# Status Report

> Where are orders getting stuck?

Canonical URL: <https://datadriven.io/problems/status_report>

Domain: SQL · Difficulty: easy · Seniority: L3

## Problem

The operations team suspects that too many orders are sitting in non-terminal states. For each order status, they want to see the number of orders and the average profit. Skip any orders that have no status on record. Only include statuses that have at least five orders behind them, and list them from most orders to fewest.

## Worked solution and explanation

### Why this problem exists in real interviews

This order processing problem uses the `orders` table to evaluate HAVING for post-aggregation filtering. Watch how the `status` column interact in the grouping and filtering logic.

---

### Break down the requirements

#### Step 1: Filter out null values

Exclude rows where `status` is NULL. This prevents nulls from polluting aggregations or creating phantom groups.

#### Step 2: Aggregate by `status`

`GROUP BY status` collapses rows to one per group. The aggregate functions (`SUM`, `COUNT`, `AVG`, etc.) compute the metric for each group.

#### Step 3: Filter groups with HAVING

HAVING applies after GROUP BY, filtering out groups that do not meet the threshold. This cannot be done in WHERE because the aggregate has not been computed yet.

#### Step 4: Sort the final output

The `ORDER BY` clause ensures the result appears in the expected sequence. Interviewers check that the sort direction matches the prompt.

---

### The solution

**Having filter for status report**

```sql
SELECT status, COUNT(*) AS order_count, AVG(profit) AS avg_profit
FROM orders
WHERE status IS NOT NULL
GROUP BY status
HAVING COUNT(*) >= 5
ORDER BY order_count DESC
```

> **Cost Analysis**
>
> With ~500K rows, the GROUP BY reduces the working set before any downstream operations. An index on the filter/join columns would reduce the scan to a seek.

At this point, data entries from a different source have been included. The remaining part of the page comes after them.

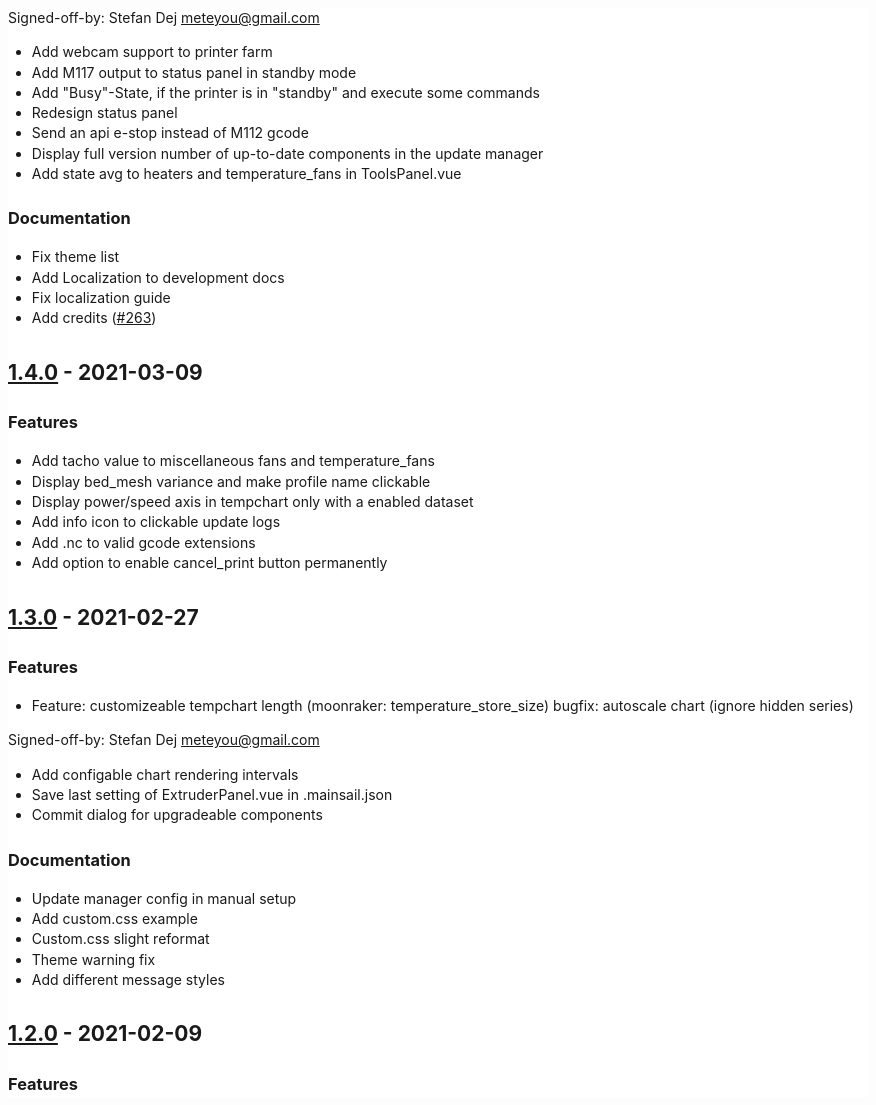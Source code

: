 Signed-off-by: Stefan Dej <meteyou@gmail.com>
- Add webcam support to printer farm
- Add M117 output to status panel in standby mode
- Add "Busy"-State, if the printer is in "standby" and execute some commands
- Redesign status panel
- Send an api e-stop instead of M112 gcode
- Display full version number of up-to-date components in the update manager
- Add state avg to heaters and temperature_fans in ToolsPanel.vue

### Documentation

- Fix theme list
- Add Localization to development docs
- Fix localization guide
- Add credits ([#263](https://github.com/mainsail-crew/mainsail/pull/263))

## [1.4.0](https://github.com/mainsail-crew/mainsail/releases/tag/v1.4.0) - 2021-03-09
### Features

- Add tacho value to miscellaneous fans and temperature_fans
- Display bed_mesh variance and make profile name clickable
- Display power/speed axis in tempchart only with a enabled dataset
- Add info icon to clickable update logs
- Add .nc to valid gcode extensions
- Add option to enable cancel_print button permanently

## [1.3.0](https://github.com/mainsail-crew/mainsail/releases/tag/v1.3.0) - 2021-02-27
### Features

- Feature: customizeable tempchart length (moonraker: temperature_store_size)
bugfix: autoscale chart (ignore hidden series)

Signed-off-by: Stefan Dej <meteyou@gmail.com>
- Add configable chart rendering intervals
- Save last setting of ExtruderPanel.vue in .mainsail.json
- Commit dialog for upgradeable components

### Documentation

- Update manager config in manual setup
- Add custom.css example
- Custom.css slight reformat
- Theme warning fix
- Add different message styles

## [1.2.0](https://github.com/mainsail-crew/mainsail/releases/tag/v1.2.0) - 2021-02-09
### Features
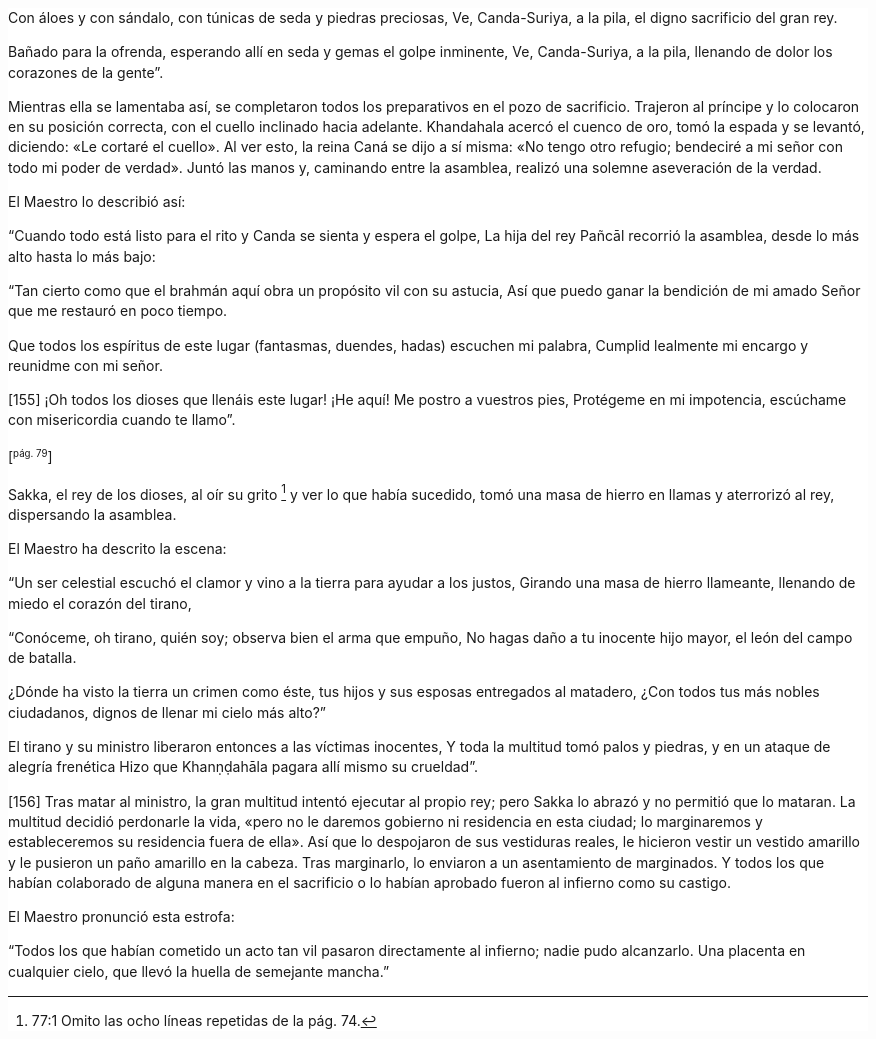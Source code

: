 Con áloes y con sándalo, con túnicas de seda y piedras preciosas,
Ve, Canda-Suriya, a la pila, el digno sacrificio del gran rey.

Bañado para la ofrenda, esperando allí en seda y gemas el golpe inminente,
Ve, Canda-Suriya, a la pila, llenando de dolor los corazones de la gente”.

Mientras ella se lamentaba así, se completaron todos los preparativos en el pozo de sacrificio. Trajeron al príncipe y lo colocaron en su posición correcta, con el cuello inclinado hacia adelante. Khandahala acercó el cuenco de oro, tomó la espada y se levantó, diciendo: «Le cortaré el cuello». Al ver esto, la reina Caná se dijo a sí misma: «No tengo otro refugio; bendeciré a mi señor con todo mi poder de verdad». Juntó las manos y, caminando entre la asamblea, realizó una solemne aseveración de la verdad.

El Maestro lo describió así:

“Cuando todo está listo para el rito y Canda se sienta y espera el golpe,
La hija del rey Pañcāl recorrió la asamblea, desde lo más alto hasta lo más bajo:

“Tan cierto como que el brahmán aquí obra un propósito vil con su astucia,
Así que puedo ganar la bendición de mi amado Señor que me restauró en poco tiempo.

Que todos los espíritus de este lugar (fantasmas, duendes, hadas) escuchen mi palabra,
Cumplid lealmente mi encargo y reunidme con mi señor.

\[155\] ¡Oh todos los dioses que llenáis este lugar! ¡He aquí! Me postro a vuestros pies,
Protégeme en mi impotencia, escúchame con misericordia cuando te llamo”.

<span id="p79">[<sup><small>pág. 79</small></sup>]</span>

Sakka, el rey de los dioses, al oír su grito [^86] y ver lo que había sucedido, tomó una masa de hierro en llamas y aterrorizó al rey, dispersando la asamblea.

El Maestro ha descrito la escena:

“Un ser celestial escuchó el clamor y vino a la tierra para ayudar a los justos,
Girando una masa de hierro llameante, llenando de miedo el corazón del tirano,

“Conóceme, oh tirano, quién soy; observa bien el arma que empuño,
No hagas daño a tu inocente hijo mayor, el león del campo de batalla.

¿Dónde ha visto la tierra un crimen como éste, tus hijos y sus esposas entregados al matadero,
¿Con todos tus más nobles ciudadanos, dignos de llenar mi cielo más alto?”

El tirano y su ministro liberaron entonces a las víctimas inocentes,
Y toda la multitud tomó palos y piedras, y en un ataque de alegría frenética
Hizo que Khanṇḍahāla pagara allí mismo su crueldad”.

[156] Tras matar al ministro, la gran multitud intentó ejecutar al propio rey; pero Sakka lo abrazó y no permitió que lo mataran. La multitud decidió perdonarle la vida, «pero no le daremos gobierno ni residencia en esta ciudad; lo marginaremos y estableceremos su residencia fuera de ella». Así que lo despojaron de sus vestiduras reales, le hicieron vestir un vestido amarillo y le pusieron un paño amarillo en la cabeza. Tras marginarlo, lo enviaron a un asentamiento de marginados. Y todos los que habían colaborado de alguna manera en el sacrificio o lo habían aprobado fueron al infierno como su castigo.

El Maestro pronunció esta estrofa:

“Todos los que habían cometido un acto tan vil pasaron directamente al infierno; nadie pudo alcanzarlo.
Una placenta en cualquier cielo, que llevó la huella de semejante mancha.”


[^77]: 71:1 El escoliasta añade que estos eran los hijos de la reina Gotamā, pero quizá Canda-Suriya sea solo un nombre; véase más adelante. Dos príncipes se mencionan e identifican especialmente en el resumen final.
[^78]: 71:2 ¿No debería ser “cuatro”?
[^79]: 74:1 Luego repite las seis estrofas “Seamos esclavos de Khaṇḍahāla”, etc. de la pág. 73.
[^81]: 75:1 Es curioso observar que la prosa en toda su extensión tiene sólo un príncipe, pero los versos parecen tener dos.
[^82]: 76:1 Se omiten aquí seis estrofas sobre las cuatro reinas, los jefes de familia, los elefantes, los caballos, los toros y el sacrificio completo de cuatro tipos de víctimas. Véase Morris, Pali, Text S. Journ., 1864, pág. 80.
[^83]: 76:2 Se omiten aquí unas 15 estrofas, ya que sólo repiten lo que se ha dicho antes.
[^84]: 76:3 Este verso se repite con el nombre Suriya en lugar de Canda.
[^85]: 76:4 Cp. IV. 28512.
[^86]: 77:1 Omito las ocho líneas repetidas de la pág. 74.
[^87]: 79:1 Leí _tassū._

> **Interviewers Watch For**
>
> Interviewers watch for whether you use HAVING (not WHERE) to filter after aggregation; how you handle NULL values and whether you account for them in filters and aggregations.

> **Common Pitfall**
>
> Putting the aggregate condition in WHERE instead of HAVING causes a syntax error. WHERE runs before GROUP BY; HAVING runs after.

---

## Common follow-up questions

- The `status` column in `orders` has a 4% null rate. How does your query handle rows where `status` is NULL, and could that silently change the result count? _(Tests whether the candidate accounts for NULLs in `orders.status` and understands how aggregates skip NULL values.)_
- If `orders` grew to contain billions of rows, which part of your query would become the bottleneck given the cardinality of `order_id`? _(Tests ability to identify performance hotspots related to `orders.order_id` at scale.)_
- If the HAVING threshold in your query changed from a fixed number to a percentile, how would you restructure the query? _(Tests ability to replace static HAVING filters with dynamic subquery-based thresholds.)_

## Related

- [All practice problems](https://datadriven.io/problems)
- [Mock interview mode](https://datadriven.io/interview/status_report)
- [SQL Interview Questions](https://datadriven.io/sql-interview-questions)
- [Data Engineering Interview Prep Guide](https://datadriven.io/data-engineer-interview-prep)
- [Daily Challenge](https://datadriven.io/daily)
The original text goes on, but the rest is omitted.